● WHAT YOU WILL DO
Which lines below hold the word "short"? Report each one.
• • • • •
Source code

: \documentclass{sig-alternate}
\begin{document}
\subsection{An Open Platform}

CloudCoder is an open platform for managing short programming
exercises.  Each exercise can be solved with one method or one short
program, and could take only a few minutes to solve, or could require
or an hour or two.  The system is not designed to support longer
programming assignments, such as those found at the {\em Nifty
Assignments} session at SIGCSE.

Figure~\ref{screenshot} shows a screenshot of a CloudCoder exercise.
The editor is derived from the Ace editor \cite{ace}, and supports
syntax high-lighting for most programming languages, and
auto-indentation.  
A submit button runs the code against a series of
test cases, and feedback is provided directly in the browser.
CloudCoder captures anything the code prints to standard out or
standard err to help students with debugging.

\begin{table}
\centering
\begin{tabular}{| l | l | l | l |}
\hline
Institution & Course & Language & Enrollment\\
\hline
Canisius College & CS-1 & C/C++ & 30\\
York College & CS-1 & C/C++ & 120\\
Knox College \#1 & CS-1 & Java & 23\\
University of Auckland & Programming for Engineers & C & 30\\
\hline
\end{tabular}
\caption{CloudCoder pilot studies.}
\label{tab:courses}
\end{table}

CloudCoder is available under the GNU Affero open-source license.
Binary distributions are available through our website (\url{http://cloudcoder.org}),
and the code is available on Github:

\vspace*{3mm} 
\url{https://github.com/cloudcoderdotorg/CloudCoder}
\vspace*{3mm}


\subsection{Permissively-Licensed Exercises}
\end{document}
• • • • •
● WRITTEN RESPONSE
CloudCoder is an open platform for managing short programming
exercises.  Each exercise can be solved with one method or one short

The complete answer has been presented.